> **TASK**
Reproduce, unaltered, the line with "so komm, denn" along with every line that follows it in the records, up to the last.

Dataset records
- - -
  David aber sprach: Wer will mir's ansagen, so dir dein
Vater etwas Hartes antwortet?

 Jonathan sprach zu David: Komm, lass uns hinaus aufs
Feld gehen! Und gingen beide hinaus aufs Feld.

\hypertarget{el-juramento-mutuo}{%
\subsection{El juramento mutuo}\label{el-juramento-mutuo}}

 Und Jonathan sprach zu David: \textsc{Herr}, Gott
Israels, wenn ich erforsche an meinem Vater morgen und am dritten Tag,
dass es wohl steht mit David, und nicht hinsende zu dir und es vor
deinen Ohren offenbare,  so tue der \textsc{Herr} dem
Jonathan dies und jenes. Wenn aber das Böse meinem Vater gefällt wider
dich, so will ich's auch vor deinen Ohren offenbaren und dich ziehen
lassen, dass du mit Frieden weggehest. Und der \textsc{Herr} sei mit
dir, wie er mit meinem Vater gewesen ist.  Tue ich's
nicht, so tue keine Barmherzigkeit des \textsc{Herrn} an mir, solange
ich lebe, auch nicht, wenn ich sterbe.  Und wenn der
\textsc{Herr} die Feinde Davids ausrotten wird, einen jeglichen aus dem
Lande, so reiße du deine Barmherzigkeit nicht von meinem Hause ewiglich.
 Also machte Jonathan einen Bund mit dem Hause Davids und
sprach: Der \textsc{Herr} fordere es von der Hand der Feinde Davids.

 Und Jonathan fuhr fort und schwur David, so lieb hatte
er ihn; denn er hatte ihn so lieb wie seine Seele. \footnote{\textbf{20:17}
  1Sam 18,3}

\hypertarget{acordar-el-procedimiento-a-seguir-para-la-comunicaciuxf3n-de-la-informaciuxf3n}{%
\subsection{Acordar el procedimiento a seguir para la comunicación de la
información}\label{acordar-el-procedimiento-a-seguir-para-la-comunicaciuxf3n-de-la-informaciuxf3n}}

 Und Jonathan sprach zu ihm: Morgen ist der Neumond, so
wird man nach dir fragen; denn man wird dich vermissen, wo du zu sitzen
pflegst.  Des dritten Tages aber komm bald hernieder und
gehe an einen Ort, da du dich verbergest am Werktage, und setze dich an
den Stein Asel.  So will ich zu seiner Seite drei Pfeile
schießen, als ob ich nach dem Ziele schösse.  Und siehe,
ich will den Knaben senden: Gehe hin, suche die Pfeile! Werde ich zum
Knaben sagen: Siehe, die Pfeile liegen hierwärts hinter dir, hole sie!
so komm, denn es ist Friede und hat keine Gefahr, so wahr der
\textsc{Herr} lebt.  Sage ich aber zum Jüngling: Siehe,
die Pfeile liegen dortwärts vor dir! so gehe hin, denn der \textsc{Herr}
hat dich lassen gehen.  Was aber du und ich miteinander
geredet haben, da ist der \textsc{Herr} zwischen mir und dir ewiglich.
- - -
> **YOUR RESPONSE**
so komm, denn es ist Friede und hat keine Gefahr, so wahr der
\textsc{Herr} lebt.  Sage ich aber zum Jüngling: Siehe,
die Pfeile liegen dortwärts vor dir! so gehe hin, denn der \textsc{Herr}
hat dich lassen gehen.  Was aber du und ich miteinander
geredet haben, da ist der \textsc{Herr} zwischen mir und dir ewiglich.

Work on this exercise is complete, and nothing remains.